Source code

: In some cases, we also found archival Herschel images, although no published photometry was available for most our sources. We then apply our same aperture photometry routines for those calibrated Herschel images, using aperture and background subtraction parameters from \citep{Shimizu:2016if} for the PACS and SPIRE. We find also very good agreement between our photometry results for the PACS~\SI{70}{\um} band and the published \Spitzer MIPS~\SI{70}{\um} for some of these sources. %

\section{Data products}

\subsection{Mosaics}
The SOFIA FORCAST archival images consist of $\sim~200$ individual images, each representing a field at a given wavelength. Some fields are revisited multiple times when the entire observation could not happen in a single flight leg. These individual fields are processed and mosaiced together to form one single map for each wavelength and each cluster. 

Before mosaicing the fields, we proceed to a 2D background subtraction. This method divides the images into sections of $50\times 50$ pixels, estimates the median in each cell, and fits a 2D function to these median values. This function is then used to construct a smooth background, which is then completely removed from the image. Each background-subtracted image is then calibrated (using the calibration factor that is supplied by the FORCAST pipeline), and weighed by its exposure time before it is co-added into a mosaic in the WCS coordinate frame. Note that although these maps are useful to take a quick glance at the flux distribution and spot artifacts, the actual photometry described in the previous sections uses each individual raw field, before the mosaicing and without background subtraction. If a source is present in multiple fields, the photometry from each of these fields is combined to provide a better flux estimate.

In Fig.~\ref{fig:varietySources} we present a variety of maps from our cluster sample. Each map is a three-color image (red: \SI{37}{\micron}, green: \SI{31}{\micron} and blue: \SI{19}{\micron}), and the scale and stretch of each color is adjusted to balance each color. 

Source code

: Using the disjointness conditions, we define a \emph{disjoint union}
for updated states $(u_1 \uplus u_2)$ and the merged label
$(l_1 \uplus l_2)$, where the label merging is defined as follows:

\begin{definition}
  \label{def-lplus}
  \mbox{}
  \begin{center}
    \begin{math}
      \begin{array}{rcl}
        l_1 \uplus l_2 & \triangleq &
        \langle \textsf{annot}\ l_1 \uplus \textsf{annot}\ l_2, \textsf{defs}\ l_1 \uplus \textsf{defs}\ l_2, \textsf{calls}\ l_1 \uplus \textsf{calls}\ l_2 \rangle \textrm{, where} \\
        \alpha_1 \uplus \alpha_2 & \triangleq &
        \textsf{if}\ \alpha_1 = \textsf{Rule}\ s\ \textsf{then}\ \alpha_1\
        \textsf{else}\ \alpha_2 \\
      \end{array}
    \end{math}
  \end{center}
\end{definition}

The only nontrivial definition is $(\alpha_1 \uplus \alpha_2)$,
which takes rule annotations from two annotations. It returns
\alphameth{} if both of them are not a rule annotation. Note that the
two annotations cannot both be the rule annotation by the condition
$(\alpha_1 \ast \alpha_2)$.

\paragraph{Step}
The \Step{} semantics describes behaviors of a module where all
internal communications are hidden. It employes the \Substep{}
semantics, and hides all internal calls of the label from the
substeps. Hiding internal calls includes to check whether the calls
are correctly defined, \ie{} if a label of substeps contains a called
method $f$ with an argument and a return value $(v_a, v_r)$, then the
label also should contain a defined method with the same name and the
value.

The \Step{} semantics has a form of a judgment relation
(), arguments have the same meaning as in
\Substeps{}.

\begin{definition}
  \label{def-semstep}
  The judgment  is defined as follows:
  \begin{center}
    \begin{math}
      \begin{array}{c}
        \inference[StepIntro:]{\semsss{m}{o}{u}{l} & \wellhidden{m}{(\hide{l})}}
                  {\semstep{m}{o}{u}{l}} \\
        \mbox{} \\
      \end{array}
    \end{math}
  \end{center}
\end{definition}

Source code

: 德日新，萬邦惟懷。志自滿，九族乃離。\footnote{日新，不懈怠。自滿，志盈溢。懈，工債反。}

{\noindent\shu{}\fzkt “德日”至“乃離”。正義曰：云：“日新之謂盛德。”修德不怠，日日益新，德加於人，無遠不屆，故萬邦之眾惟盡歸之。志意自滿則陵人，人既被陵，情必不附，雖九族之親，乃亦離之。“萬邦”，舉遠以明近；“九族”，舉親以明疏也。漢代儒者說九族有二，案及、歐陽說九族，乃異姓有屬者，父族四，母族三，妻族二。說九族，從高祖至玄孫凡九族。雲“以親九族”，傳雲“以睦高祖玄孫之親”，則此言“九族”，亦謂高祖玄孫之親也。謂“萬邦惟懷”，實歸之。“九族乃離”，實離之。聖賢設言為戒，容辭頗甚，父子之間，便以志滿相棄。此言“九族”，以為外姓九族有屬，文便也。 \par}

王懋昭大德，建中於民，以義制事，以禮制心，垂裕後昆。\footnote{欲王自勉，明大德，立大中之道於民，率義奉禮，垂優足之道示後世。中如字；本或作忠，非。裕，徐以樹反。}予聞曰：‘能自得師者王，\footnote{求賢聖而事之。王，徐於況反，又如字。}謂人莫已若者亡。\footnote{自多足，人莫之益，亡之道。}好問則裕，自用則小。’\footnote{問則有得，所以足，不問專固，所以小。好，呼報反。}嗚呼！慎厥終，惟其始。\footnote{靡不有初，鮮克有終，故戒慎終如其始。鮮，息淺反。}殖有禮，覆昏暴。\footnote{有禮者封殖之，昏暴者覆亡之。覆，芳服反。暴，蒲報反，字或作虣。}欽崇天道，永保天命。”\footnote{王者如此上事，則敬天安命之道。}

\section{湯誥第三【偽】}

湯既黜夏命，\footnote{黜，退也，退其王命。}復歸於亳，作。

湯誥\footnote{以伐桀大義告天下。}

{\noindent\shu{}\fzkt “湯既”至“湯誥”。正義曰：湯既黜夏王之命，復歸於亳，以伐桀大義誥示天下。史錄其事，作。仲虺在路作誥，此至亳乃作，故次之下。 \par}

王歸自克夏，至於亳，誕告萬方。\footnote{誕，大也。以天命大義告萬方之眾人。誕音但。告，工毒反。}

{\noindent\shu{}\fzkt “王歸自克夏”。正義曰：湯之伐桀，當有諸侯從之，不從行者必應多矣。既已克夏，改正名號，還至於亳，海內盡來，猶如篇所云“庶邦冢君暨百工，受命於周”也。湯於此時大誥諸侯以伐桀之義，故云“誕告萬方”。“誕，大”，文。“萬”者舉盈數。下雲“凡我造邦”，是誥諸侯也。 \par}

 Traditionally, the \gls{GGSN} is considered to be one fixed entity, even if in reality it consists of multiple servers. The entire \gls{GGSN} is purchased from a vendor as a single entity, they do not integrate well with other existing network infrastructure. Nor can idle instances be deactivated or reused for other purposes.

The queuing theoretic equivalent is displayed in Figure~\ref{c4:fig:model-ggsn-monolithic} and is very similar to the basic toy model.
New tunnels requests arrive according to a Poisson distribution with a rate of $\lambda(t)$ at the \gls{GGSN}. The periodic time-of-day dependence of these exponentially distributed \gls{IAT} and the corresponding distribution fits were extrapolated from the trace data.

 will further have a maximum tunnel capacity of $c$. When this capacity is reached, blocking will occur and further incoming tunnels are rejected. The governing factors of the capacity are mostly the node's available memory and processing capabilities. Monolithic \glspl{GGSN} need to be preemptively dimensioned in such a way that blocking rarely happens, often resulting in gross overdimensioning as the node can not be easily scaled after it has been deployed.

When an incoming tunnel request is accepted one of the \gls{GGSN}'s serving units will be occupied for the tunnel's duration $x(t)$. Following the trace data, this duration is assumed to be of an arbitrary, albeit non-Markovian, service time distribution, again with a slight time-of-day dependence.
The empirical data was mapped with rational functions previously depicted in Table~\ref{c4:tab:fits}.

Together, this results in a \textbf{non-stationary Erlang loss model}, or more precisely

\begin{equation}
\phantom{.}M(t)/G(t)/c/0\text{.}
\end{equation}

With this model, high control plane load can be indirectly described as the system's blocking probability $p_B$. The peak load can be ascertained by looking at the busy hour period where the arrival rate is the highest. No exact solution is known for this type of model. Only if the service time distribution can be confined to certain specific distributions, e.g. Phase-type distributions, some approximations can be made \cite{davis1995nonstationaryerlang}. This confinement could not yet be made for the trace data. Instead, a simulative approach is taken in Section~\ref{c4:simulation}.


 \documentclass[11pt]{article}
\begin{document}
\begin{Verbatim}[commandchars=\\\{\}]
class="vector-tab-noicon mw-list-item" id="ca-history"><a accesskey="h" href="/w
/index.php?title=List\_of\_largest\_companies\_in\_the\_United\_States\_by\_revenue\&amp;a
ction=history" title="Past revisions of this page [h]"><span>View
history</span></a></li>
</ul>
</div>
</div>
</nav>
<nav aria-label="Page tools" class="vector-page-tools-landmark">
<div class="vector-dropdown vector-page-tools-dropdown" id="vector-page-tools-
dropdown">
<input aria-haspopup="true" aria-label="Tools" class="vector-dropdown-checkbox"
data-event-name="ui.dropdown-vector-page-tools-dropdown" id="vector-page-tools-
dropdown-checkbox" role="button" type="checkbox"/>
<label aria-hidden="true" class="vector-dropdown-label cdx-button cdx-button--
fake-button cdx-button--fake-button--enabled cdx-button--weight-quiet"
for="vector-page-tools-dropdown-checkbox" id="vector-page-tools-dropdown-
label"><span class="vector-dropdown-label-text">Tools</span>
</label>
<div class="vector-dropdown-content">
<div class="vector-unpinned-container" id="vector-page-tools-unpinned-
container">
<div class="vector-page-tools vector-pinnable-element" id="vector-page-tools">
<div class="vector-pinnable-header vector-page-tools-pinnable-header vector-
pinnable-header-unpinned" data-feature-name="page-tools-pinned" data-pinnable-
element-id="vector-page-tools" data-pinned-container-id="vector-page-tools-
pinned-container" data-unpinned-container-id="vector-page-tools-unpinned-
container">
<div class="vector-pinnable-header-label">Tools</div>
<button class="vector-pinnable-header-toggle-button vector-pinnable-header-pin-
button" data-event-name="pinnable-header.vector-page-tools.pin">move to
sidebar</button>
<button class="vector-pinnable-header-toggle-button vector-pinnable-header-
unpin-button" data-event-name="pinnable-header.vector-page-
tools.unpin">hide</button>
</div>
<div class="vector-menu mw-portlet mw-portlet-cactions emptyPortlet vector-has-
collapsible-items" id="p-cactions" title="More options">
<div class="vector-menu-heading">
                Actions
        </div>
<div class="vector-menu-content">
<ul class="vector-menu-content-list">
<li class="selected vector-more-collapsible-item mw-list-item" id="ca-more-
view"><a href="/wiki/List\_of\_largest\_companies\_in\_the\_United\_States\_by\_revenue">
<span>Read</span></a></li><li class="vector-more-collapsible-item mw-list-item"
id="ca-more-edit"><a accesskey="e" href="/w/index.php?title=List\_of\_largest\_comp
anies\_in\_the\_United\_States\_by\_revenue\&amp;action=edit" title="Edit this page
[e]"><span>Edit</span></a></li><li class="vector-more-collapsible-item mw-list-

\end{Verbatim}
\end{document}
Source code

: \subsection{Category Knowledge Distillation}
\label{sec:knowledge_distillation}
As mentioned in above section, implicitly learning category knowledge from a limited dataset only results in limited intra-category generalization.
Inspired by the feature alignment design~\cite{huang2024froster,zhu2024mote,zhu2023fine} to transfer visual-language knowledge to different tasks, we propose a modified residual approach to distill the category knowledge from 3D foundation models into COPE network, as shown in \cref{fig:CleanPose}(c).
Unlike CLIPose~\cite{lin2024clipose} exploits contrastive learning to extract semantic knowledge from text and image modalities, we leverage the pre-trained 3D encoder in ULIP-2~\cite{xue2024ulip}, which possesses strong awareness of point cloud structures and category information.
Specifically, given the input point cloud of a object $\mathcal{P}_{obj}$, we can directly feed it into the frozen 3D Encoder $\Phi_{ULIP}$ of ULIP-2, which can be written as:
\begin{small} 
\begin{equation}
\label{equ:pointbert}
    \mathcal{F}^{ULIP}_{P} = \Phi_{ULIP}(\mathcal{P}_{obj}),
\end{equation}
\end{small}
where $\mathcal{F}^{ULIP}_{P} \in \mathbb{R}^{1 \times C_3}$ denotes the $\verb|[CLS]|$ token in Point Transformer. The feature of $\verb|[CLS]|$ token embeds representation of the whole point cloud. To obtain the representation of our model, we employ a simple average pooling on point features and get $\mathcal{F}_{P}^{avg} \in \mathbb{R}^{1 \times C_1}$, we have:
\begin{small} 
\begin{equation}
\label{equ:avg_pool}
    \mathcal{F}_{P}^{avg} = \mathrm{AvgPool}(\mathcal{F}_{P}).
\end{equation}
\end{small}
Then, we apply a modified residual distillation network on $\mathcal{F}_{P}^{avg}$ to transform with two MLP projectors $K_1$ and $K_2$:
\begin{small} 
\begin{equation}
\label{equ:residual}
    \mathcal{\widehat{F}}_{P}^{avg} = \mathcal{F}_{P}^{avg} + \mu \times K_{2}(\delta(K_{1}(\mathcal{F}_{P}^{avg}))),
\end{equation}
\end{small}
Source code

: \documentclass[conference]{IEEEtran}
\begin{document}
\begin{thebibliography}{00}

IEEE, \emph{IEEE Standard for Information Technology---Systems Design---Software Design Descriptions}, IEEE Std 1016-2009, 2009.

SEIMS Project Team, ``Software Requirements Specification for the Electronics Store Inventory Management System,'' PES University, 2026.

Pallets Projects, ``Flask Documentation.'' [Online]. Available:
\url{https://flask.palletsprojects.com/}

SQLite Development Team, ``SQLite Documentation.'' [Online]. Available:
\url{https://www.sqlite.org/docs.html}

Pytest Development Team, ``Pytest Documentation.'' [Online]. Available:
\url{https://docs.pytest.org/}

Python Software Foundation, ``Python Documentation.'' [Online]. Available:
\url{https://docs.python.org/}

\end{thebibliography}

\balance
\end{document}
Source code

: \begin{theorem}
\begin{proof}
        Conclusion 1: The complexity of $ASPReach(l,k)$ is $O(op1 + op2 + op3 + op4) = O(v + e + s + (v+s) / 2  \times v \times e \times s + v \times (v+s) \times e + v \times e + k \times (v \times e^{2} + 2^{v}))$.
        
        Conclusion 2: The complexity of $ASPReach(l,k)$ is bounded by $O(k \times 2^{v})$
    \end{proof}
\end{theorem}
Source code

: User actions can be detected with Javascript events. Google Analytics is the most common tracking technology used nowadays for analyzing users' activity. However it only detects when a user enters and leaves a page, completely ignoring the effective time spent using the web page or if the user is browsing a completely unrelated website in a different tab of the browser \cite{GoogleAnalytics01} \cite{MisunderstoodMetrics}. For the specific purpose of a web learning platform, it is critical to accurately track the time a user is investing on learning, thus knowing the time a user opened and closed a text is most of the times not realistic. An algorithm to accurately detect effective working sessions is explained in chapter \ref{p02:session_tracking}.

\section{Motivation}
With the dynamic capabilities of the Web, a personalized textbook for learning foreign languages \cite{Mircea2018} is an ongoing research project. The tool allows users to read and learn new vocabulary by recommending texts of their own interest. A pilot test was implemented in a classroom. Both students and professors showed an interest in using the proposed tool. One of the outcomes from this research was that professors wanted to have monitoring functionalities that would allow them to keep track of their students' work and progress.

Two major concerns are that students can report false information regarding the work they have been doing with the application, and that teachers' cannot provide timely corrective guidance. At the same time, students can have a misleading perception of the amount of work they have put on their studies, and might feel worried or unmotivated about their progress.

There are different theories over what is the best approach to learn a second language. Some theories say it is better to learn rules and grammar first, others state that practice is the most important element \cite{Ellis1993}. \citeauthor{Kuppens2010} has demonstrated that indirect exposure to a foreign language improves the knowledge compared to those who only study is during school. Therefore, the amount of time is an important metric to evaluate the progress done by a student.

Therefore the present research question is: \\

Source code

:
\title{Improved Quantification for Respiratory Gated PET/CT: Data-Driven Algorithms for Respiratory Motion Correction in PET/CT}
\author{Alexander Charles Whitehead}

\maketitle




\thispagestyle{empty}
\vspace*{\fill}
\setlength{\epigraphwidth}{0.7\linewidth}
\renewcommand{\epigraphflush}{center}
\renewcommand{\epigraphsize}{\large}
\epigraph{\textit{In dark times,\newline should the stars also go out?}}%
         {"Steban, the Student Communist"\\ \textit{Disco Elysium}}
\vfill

══════════════════════════════

▶ Problem requirements
State only the number of lines in these entries that contain "they".

▶ Solution to this task
2